Signe réjouissant du destin : le dernier opéra de Berlioz, qui avait sagement lancé la saison lyrique 2023/2024 à Nantes, la referme à Lyon où les vertigineuses visions du prolifique metteur en scène italien viennent sérieusement écorner sa réputation de noix difficile à craquer.
Écartelée entre Shakespeare et Berlioz, la dramaturgie de Béatrice et Bénédict est souvent contestée, même par d'éminents berlioziens. Michieletto, qui s'est déjà brillamment confronté aux « feux et tonnerres » du grand Hector (sa très audacieuse Damnation de Faust pour Rome), plutôt que les fragrances viriles du retour de guerre qui ouvre l'opéra, choisit l'immersion en apnée profonde dans le plus vieux questionnement du monde : Homme/Femme, mode d'emploi.

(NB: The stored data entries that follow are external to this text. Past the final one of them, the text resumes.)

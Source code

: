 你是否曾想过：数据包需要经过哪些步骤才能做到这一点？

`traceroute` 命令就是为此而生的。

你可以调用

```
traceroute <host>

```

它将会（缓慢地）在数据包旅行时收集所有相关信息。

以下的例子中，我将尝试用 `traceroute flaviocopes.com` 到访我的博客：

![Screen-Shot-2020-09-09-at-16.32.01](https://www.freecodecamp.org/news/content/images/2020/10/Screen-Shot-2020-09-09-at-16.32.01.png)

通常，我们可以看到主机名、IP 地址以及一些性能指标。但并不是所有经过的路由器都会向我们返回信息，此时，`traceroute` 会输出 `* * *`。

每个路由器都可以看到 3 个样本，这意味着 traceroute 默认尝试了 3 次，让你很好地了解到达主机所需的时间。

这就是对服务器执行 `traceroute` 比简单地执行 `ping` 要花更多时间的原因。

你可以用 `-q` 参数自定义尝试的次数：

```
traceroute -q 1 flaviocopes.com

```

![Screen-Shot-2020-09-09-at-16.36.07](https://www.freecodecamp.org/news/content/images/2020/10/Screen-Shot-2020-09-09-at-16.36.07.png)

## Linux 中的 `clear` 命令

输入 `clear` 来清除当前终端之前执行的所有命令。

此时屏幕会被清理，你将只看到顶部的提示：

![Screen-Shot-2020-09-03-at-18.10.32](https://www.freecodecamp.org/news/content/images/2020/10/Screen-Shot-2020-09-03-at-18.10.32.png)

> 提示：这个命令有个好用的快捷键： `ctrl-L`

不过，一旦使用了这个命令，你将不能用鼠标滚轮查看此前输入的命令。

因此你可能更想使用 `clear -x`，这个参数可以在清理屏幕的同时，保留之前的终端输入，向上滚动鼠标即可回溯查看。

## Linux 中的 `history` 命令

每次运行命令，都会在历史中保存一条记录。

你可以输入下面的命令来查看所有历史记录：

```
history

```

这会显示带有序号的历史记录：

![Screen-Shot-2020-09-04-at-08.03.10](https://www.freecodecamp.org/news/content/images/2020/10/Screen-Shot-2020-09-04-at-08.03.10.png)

Béatrice et Bénédict ou, comme pourrait le sous-titrer Jean-Luc Lagarce : Les Règles du savoir-aimer dans la société moderne. Dès l'Ouverture, réglée à rideau ouvert avec un sens musical infaillible (à l'évidence le metteur en scène aime l'oeuvre mal-aimée), Michieletto pose Somarone en Alfonso. Comme dans Cosí fan tutte, le manipulateur Somarone va s'acharner à faire tomber les masques des non-dits, captés par les micros du magnétophone à bandes qu'il traîne partout avec lui.
L'éblouissant décor de Paolo Fantin décline une nouvelle fois la boîte « micheletienne » au moyen d'une pente surélevée derrière un proscenium progressivement tagué, dans le désordre, de lettres lumineuses dont l'énigmatique ordonnance ne sera déchiffrée qu'au finale : « Bénédict l'homme marié ». Avant que n'y jouent les superbes lumières d'Alessandro Carletti, on admire, comme une page blanche attendant le scénario à écrire, ces murs immaculés sur lesquels se découpent les micros de Somarone (excellente trouvaille pour faire entendre ce qui a été retenu des dialogues parlés), les silhouettes des chanteurs et même celle d'un… singe ! De la poésie d'une robe de mariée luminescente descendue des cintres pour s'accorder au bonheur sans nuages apparent de la lumineuse Héro, à l'humour induit par la verticalité d'un lit malmené par les incompatibilités d'humeur des deux rôles-titres, tout amuse l'esprit en séduisant l'œil. La fracture de la literie gagne ensuite le décor qui s'efface progressivement devant l'apparition en fond de scène de la jungle d'un Eden d'avant la Chute, avec un Adam et une Eve en tenue d'eux-mêmes. Un Eden où le singe viendra rappeler de temps à autre à ces Homo Sapiens à l'humanité discutable, les australopithèques qu'il furent.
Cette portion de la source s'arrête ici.